"Penso, logo..."
Por Joe Cruz
Pensar
é algo natural para todo ser humano. É a capacidade humana por
excelência que nos diferencia e nos caracteriza. Além da forma
física - principal diferença entre os homens concedida pela
natureza - há a distinção do conteúdo do pensamento que, entre
outras coisas, se relaciona necessariamente com sua cultura e época.
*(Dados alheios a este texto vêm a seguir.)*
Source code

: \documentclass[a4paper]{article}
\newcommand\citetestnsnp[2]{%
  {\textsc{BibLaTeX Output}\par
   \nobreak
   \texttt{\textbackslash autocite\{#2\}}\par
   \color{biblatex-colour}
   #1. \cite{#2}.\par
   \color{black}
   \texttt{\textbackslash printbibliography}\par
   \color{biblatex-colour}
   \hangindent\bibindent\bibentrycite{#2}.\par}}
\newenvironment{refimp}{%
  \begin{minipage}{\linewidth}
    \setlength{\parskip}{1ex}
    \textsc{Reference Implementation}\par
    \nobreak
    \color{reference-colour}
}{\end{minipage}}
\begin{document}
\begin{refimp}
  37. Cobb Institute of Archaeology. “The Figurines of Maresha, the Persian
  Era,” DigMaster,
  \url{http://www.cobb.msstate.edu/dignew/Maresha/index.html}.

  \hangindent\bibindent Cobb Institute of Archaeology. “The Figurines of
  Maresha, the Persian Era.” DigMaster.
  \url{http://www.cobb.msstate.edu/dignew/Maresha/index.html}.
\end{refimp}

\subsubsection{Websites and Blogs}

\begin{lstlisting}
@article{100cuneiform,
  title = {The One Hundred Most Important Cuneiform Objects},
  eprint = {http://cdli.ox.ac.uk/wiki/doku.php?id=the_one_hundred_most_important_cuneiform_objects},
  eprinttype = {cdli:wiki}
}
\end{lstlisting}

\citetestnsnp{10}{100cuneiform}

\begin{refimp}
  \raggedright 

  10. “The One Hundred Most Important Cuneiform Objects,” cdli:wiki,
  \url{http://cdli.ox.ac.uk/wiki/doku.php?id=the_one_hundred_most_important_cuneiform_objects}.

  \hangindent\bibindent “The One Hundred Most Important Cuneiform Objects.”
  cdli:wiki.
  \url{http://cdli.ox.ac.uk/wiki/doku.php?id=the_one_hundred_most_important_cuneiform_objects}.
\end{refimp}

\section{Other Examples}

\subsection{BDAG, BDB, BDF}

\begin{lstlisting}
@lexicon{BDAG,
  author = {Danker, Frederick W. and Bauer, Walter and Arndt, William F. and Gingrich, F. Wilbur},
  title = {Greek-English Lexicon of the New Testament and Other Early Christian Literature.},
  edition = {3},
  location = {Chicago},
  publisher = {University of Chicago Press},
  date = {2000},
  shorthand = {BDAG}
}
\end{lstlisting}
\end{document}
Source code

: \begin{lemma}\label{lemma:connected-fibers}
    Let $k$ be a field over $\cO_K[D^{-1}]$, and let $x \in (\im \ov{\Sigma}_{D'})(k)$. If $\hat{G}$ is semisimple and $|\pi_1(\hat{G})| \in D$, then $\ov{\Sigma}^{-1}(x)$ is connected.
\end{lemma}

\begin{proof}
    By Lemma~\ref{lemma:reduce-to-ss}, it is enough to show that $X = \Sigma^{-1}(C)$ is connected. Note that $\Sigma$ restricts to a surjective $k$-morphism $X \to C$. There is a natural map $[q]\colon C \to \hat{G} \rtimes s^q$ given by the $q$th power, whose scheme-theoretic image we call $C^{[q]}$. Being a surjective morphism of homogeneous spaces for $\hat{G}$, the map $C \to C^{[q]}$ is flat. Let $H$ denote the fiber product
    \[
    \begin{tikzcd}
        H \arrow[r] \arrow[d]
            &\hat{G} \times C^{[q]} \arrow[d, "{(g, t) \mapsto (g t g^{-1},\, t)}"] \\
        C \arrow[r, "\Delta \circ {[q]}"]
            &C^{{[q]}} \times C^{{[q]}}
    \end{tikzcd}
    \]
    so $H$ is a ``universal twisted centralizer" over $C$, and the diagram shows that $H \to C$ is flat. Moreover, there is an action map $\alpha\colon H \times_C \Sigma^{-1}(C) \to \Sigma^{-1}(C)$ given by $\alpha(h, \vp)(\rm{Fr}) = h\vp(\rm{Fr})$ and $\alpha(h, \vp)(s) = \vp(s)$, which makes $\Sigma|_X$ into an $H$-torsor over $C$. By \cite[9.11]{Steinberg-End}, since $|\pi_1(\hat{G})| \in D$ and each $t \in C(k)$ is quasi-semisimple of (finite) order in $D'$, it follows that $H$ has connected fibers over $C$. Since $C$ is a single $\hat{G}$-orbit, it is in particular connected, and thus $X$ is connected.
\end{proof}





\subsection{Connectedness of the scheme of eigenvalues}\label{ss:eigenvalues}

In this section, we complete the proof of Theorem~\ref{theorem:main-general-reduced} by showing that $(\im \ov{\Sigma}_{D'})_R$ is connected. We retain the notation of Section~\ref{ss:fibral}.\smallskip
No entanto, apesar deste dado fundamental, é importante analisarmos
a legitimidade do que se pensa, ou seja, é possível afirmar se algo
vale ou não o esforço do pensamento? Ou ainda, o que determina a
qualidade do pensamento: o ser pensante, o objeto pensado, as
condições para tal atividade? Etc. Ainda mais, o que ou quem pode
garantir o sucesso das conclusões fornecida pelo exercício do
pensamento? Naturalmente para cada uma dessas perguntas, há uma
análise diferente e para cada resposta, sem dúvidas, uma nova
pergunta, o que torna esta capacidade natural um ciclo interminável
de questões de infinitas possibilidades e desdobramentos que, de
certa forma, nos ultrapassa enquanto apenas seres vivos. Com
isso, poderíamos concluir apressadamente que questionar a existência
e a validade do pensamento, seja de fato um grande privilégio,
ou pelo menos, alguma vantagem que a natureza tenha nos concedido,
sabe-se lá como ou porquê. Ainda assim, conforme podemos observar
gratuitamente em nosso cotidiano, questões de tais ordem não são
pensadas por todo ser pensante. Sendo possível afirmar o contrário,
isto é, são questões normalmente evitadas, nos fazendo acreditar
que são elas destinadas a um grupo especifico de pessoas.
E
isto me leva à questão motivadora deste texto: O que pensam os
pensadores?
Talvez
aqui caiba uma rápida observação sobre a diferenciação das
palavras “Pensante” (que podemos designá-la como: ser que
pensa, que questiona, que reflete, argumenta e tal...); e “Pensador”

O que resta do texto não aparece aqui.